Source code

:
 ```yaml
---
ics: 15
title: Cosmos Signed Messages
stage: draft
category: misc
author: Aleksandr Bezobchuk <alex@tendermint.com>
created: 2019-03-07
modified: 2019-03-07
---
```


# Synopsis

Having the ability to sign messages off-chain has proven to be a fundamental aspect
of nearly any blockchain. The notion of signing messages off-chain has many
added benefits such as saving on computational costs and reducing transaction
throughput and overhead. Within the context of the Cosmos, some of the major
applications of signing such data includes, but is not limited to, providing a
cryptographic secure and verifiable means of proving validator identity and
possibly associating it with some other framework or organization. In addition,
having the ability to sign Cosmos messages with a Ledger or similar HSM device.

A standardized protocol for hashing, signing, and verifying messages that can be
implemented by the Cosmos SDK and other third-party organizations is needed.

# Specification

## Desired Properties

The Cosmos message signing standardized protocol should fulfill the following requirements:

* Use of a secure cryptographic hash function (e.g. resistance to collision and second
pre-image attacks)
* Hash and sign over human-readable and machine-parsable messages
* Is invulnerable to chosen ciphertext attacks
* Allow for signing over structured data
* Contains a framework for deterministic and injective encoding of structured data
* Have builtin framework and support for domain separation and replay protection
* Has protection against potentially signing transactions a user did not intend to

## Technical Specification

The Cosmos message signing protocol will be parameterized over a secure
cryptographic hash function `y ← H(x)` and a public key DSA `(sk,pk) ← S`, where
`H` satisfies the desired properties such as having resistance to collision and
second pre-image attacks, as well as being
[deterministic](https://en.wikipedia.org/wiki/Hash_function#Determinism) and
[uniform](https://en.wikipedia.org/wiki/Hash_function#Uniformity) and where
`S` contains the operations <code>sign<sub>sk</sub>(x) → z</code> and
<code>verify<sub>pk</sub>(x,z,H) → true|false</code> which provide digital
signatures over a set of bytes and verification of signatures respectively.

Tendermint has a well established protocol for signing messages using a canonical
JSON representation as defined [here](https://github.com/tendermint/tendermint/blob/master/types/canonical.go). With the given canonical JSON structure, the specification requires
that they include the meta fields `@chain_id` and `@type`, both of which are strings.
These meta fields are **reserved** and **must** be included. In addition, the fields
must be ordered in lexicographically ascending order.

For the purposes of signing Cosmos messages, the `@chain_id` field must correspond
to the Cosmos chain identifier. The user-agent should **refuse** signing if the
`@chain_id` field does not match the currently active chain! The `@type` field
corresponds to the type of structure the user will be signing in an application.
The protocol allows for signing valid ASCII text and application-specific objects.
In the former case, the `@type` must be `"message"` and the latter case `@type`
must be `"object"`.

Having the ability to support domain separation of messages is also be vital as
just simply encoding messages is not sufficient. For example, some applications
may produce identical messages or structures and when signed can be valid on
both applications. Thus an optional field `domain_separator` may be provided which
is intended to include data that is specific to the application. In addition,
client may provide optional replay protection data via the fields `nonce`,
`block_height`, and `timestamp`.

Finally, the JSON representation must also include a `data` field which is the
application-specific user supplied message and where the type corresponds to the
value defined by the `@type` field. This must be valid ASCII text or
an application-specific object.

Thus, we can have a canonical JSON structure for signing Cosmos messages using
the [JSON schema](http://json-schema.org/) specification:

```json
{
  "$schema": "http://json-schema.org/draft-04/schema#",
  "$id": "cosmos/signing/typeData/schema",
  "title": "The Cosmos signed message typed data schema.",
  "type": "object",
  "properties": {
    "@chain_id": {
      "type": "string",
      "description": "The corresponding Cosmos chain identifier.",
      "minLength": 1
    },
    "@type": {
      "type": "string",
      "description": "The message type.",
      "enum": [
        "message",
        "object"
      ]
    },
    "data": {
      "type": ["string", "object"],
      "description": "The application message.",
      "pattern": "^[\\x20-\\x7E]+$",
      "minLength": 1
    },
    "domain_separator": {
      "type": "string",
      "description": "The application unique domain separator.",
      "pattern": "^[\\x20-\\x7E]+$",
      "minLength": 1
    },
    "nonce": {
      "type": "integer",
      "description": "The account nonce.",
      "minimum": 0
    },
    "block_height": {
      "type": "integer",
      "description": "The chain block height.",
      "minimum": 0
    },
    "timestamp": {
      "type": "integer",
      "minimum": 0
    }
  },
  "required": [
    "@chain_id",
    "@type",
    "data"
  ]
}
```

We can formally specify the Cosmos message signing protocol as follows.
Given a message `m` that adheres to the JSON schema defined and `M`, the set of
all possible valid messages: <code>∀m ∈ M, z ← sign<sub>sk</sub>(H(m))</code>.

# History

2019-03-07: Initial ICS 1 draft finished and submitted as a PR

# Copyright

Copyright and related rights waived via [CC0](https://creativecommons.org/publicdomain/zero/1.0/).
##############################
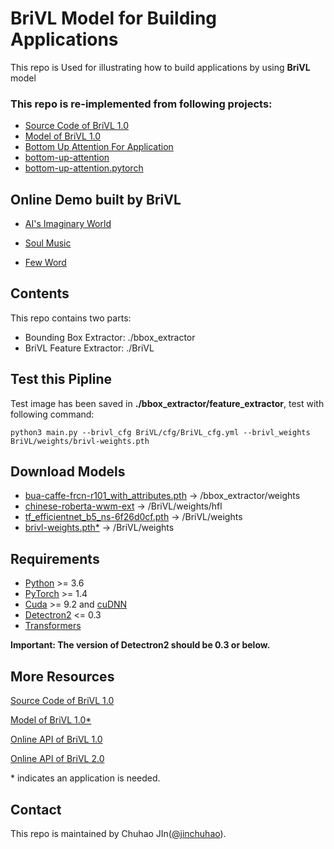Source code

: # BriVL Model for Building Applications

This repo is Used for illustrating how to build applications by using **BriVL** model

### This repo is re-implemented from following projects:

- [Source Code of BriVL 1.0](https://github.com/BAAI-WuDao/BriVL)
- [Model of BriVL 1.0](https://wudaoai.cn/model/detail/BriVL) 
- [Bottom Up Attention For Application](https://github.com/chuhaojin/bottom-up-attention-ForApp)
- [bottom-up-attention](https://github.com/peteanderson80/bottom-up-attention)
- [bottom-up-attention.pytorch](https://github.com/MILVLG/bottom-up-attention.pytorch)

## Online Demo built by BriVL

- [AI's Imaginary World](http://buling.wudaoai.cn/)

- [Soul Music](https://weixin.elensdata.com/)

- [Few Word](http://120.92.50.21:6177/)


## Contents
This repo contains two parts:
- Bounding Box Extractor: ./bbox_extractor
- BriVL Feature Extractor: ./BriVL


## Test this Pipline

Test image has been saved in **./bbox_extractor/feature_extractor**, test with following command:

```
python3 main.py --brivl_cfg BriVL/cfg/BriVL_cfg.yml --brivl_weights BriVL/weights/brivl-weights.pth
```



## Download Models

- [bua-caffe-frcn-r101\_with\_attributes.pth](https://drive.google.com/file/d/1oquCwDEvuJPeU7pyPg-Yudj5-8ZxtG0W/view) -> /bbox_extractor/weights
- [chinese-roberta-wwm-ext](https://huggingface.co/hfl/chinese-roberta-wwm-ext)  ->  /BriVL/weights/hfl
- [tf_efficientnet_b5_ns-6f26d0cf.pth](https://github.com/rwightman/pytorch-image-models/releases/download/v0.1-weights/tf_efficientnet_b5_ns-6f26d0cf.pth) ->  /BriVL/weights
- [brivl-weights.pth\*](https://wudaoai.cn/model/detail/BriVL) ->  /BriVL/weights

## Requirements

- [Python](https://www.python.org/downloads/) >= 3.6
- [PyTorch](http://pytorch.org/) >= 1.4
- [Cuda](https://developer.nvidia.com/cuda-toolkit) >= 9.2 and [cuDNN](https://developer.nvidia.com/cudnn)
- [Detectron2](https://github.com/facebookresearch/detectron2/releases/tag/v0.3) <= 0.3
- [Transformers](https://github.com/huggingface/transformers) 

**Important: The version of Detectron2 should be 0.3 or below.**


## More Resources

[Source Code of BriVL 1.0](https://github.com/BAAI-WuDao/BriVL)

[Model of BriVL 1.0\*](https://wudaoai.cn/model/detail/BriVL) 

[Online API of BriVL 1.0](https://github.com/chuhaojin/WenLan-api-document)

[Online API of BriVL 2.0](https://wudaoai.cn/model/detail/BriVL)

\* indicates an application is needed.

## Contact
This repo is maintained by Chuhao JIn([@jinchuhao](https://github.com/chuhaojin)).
##############################
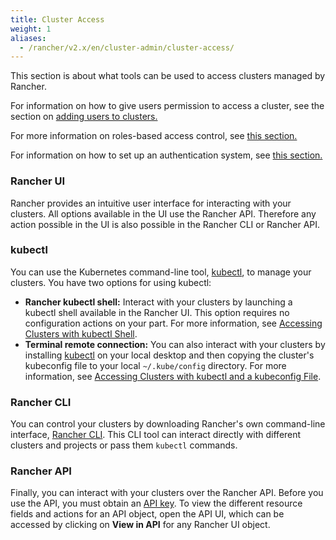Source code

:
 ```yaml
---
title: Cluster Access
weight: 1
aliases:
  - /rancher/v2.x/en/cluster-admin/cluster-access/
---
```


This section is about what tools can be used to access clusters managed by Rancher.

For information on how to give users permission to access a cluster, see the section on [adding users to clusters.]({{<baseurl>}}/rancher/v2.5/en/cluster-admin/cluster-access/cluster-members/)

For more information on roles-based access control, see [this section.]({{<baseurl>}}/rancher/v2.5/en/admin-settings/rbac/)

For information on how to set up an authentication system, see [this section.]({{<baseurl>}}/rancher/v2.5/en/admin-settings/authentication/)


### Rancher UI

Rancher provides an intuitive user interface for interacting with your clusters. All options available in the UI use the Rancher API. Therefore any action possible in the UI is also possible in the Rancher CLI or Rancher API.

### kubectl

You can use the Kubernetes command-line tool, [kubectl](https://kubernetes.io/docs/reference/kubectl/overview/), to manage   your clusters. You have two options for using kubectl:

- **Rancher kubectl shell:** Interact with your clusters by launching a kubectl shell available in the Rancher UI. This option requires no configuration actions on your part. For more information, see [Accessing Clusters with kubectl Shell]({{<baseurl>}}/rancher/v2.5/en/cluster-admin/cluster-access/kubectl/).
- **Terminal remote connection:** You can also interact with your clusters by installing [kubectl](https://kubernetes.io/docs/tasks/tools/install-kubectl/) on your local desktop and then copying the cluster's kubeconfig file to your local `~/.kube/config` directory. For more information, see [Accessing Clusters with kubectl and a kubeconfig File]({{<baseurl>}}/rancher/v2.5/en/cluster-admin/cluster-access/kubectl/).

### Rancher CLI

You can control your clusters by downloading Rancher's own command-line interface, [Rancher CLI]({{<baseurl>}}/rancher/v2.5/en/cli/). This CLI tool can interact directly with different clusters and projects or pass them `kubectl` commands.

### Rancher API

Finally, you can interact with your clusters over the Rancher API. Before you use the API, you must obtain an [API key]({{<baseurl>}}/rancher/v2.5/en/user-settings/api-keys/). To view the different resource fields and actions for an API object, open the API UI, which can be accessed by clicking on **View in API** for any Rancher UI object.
##############################
- TASK DIRECTIONS:
Look over the material above and show each line where "support" appears.

- TASK SOLUTION:
* Have builtin framework and support for domain separation and replay protection
Having the ability to support domain separation of messages is also be vital as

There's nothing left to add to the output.